4 May 2011

Larry Kramer: 'People do not identify themselves as gay. It is tragic.'

Larry Kramer, a prominent 76-year-old American playwright, author, public health advocate, and LGBT rights activist, said in an interview that he sees himself as a gay person before anything else and wonders why some (gay) people today do not identify themselves as gay.

In an interview with online magazine Salon.com published on April 23, Larry Kramer, a prominent 76-year-old American playwright, author, public health advocate, and LGBT rights activist asked "why so many (younger) gay men don't want to know their history" and why they seemed to have "turned their back on the older generation as if they don't want to have anything to do with them."


Larry Kramer, a prominent 76-year-old American playwright,
author, public health advocate, and LGBT rights activist.

The article noted that Kramer, who co-founded the New York City-based Gay Men's Health Crisis (GMHC) in 1982, that led the United States in the fight against AIDS, and resigned a year later to form the more militant ACT UP (the AIDS Coalition to Unleash Power) as a more political alternative, first incensed gay men in 1978 with Faggots, an "eerily prescient novel that critiqued the gay community's culture of promiscuity." 

In 2005, he published The Tragedy of Today's Gays, a transcript of a speech in which he attacked the younger generation of gay men for their apathy over gay causes and accused them of condemning their "predecessors to nonexistence." Thomas Rogers, Salon's Deputy Arts Editor wrote: "The largely autobiographical story centers on a group of gay men in the early days of the AIDS epidemic and stars Joe Mantello as Ned Weeks, a Kramer-esque activist desperately trying to draw attention to the plague, alongside a cast that includes Ellen Barkin, Lee Pace and The Big Bang Theory's Jim Parsons. The play remains a highly effective, moving work that brutally conveys the desperation and terror that accompanied the emergence of AIDS. But nowadays, it also doubles as a history lesson for people who grew up long after the first wave -- a role that Kramer sees as vital."

Kramer, in an interview with Thomas Rogers, Salon's Deputy Arts Editor, said:

On whether there's been a cultural shift away from meaningless sexual culture
"I think there's still an awful lot of meaningless sex going on and the infection figures are still much too high and going up, so obviously there's still too much careless sex going on.
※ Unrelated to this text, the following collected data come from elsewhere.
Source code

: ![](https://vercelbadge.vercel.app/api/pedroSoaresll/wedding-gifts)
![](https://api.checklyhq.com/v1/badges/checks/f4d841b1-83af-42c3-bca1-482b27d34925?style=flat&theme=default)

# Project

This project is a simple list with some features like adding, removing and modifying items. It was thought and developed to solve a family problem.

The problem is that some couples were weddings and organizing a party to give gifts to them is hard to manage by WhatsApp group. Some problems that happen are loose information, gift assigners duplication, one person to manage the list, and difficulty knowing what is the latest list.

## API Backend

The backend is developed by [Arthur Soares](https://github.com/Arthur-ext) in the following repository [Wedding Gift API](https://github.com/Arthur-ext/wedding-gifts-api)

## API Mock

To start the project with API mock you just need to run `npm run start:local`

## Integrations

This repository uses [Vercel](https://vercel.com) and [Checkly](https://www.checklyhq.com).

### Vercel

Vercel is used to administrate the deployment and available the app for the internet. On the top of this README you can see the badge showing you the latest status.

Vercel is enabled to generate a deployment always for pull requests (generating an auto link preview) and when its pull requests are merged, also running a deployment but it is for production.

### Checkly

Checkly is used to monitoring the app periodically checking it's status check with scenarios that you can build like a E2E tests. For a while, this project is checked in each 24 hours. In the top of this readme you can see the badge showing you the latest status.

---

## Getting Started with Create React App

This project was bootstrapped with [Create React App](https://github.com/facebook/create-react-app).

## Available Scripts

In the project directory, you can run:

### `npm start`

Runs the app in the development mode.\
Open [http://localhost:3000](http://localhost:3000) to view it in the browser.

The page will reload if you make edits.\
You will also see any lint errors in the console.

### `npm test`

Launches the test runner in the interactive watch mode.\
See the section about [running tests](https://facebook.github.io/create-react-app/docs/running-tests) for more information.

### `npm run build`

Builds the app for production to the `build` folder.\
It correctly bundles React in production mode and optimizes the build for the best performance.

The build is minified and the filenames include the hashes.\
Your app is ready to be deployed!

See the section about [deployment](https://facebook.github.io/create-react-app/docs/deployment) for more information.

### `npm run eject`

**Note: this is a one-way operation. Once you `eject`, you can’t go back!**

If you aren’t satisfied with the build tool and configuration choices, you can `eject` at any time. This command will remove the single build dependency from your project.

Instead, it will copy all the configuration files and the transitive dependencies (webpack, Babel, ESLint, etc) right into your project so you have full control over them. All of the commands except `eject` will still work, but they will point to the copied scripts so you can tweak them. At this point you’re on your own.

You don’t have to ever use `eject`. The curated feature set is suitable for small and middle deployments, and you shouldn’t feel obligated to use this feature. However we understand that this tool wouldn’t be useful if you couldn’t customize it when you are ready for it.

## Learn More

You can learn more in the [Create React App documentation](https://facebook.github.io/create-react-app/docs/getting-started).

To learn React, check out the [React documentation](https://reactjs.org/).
I don't want to come out of this sounding like this prude. I never said don't have sex, but what's so hard about using rubbers? It doesn't seem to require much intelligence to figure that one out. I don't have much sympathy for people who seroconvert now, who know about AIDS. I don't care if you were on drugs or whether you were out of it in the heat of passion or whatever. Your cock is a lethal instrument. It can murder people."

On being a "gay person before anything else"
"I am a gay person before I’m anything else. I’m a gay person before I’m a white person, before I’m a Jew, before I’m a writer, before I’m American, anything. That is my most identifying characteristic and I don’t find many people who would say that. The polls say the same thing: People do not identify themselves as gay. And that’s too bad. In fact, it’s tragic. It will prevent us from ever having what we deserve, I believe."